Of course airplane building and feature design is all about trade-offs and compromises. I would prefer to increase the size of the window going forward a bit, but I want that mini-baffle there in that spot and symmetrical both left and right. I’ll most likely install an O2 bottle in the baggage area, mounted to the “external” sidewall, so I need most of the fuselage sidewall from aft-to-forward strake opening clear.
Moreover, as was pointed out in a CSA article on these things, the GIB strake windows tend to be a bit heavy. In the article the builder went with 1/8″ plexiglass simply because it was strong enough and, moreover, it was clearly half the weight as a 1/4″ plexiglass. Well, my strake windows split the difference at 3/16″ thick, and these are not feathers. Total added weight for the size windows I have shown here will be about 1.5 lbs. Obviously bigger windows means more weight.

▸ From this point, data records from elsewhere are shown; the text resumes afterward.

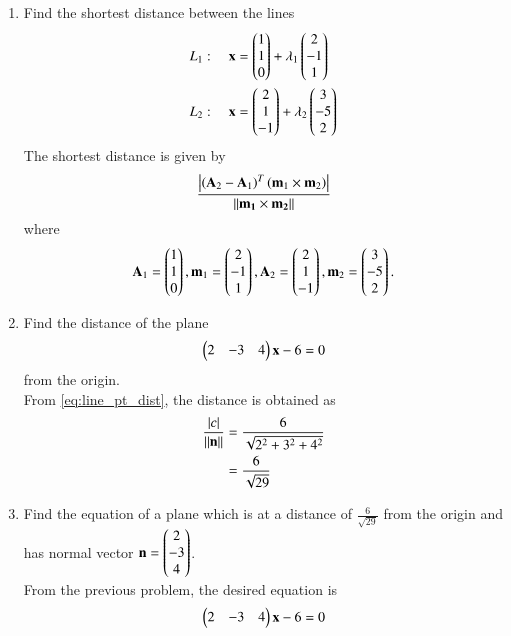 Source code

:\begin{enumerate}[label=\arabic*.,ref=\thesubsection.\theenumi]
\item Find the shortest distance between the lines 
\begin{align}
L_1: \quad \mathbf{x} &= \begin{pmatrix}1\\1\\0\end{pmatrix} + \lambda_1\begin{pmatrix}2 \\ -1 \\1\end{pmatrix}
\\
L_2: \quad \mathbf{x} &= \begin{pmatrix}2\\1\\-1\end{pmatrix} + \lambda_2\begin{pmatrix}3 \\ -5 \\2\end{pmatrix}
\end{align}
\label{prob:line_dist_skew}
\solution  The shortest distance is given by 
%
\begin{align}
\label{eq:line_dist_skew}
\frac{\left\vert\left(\mathbf{A}_2-\mathbf{A}_1\right)^T\left(\mathbf{m}_1\times\mathbf{m}_2\right)\right\vert}{\left\lVert\mathbf{\mathbf{m}_1\times\mathbf{m}_2}\right\rVert}
\end{align}
%
where
\begin{align}
\mathbf{A}_1= \begin{pmatrix}1\\1\\0\end{pmatrix}, \mathbf{m}_1=\begin{pmatrix}2 \\ -1 \\1\end{pmatrix},
\mathbf{A}_2= \begin{pmatrix}2\\1\\-1\end{pmatrix}, \mathbf{m}_2 =\begin{pmatrix}3 \\ -5 \\2\end{pmatrix}.
\end{align}
%
\item Find the distance of the plane 
\begin{align}
\begin{pmatrix}2 & -3 & 4\end{pmatrix}\mathbf{x}-6  = 0
\end{align}
%
from the origin.
\\
\solution From \eqref{eq:line_pt_dist}, the distance is obtained as
%
\begin{align}
\frac{\left\vert c\right\vert}{\left\lVert\mathbf{n}\right\rVert} &= \frac{6}{\sqrt{2^2+3^2+4^2}}
\\
&= \frac{6}{\sqrt{29}}
\end{align}
%

\item Find the equation of a plane which is at a distance of $\frac{6}{\sqrt{29}}$ from the origin and has  normal vector $\mathbf{n}=\begin{pmatrix}2\\-3\\4\end{pmatrix}$.
%
\\
\solution From the previous problem, the desired equation is
%
\begin{align}
\begin{pmatrix}2 & -3 & 4\end{pmatrix}\mathbf{x}-6  = 0
\end{align}
%


\end{enumerate}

I then transferred the viewing area of the window (inner line), which is also the cut line on the bottom, external side of the strake… once it’s finished for paint. The outer line is the size of the actual “plexiglass” (mine are airline windows) that will then have BID securing them in place up to the inner line. For more viewing area, as in a bigger window, I didn’t follow the recommended 1″ border as proposed in the CSA article, but rather cut the border down to 0.7″.

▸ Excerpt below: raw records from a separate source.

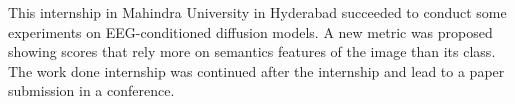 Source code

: This internship in Mahindra University in Hyderabad succeeded to conduct some
experiments on EEG-conditioned diffusion models. A new metric was proposed
showing scores that rely more on semantics features of the image than its class.
The work done internship was continued after the internship and lead to a paper
submission in a conference.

I then finished up my GIB strake window template by cutting out the center area. Again, the interior template line actually denotes the exterior/external cut line (bottom strake surface) where as the outside template line is for inside the baggage compartment.
I then marked the interior template line on the foam. This gives me the location of the window and an idea of the viewing size. Plus, by only marking the inner line if later on I get a wild hair I won’t do anything stupid like cut the outer line all the way through, which is not how the install process is supposed to go!
To get the window weights and also have the them ready for install, I used my template to mark the outline on the first of two of my surplus airline windows.
Read to be cut.
I then cut it out using my Skil saw (yup!).
And here’s the second one cut out as well.
With my GIB strake window planning machinations out of the way, I then glassed the baggage area floor of the lower left strake skin foam core. Since it was later in the evening and the weather is a bit chilly right now (slightly cooler shop), and plus liking the wet out characteristics on a large layup that will get entirely peel plied, I went with MGS vs EZ-Poxy for this layup. Clearly I plan on doing the remainder of the left strake bottom interior skin with EZ-Poxy.
My last task of the evening was to knock out the fitting, cutting and assembly of the right strake bottom skin foam core. I have to say I’m very pleased that fitting the bottom skins really isn’t that much more difficult than the top skins, as I had suspected it might be.
A bit later I micro’d the forward and outboard foam triangular pieces to the larger main foam piece to make up the lower right strake skin foam core.
I hen left it to cure overnight. Tomorrow I’ll trim and shape the aft edge and start the 1-ply BID layups on this skin core as well as finish up the left bottom skin foam core.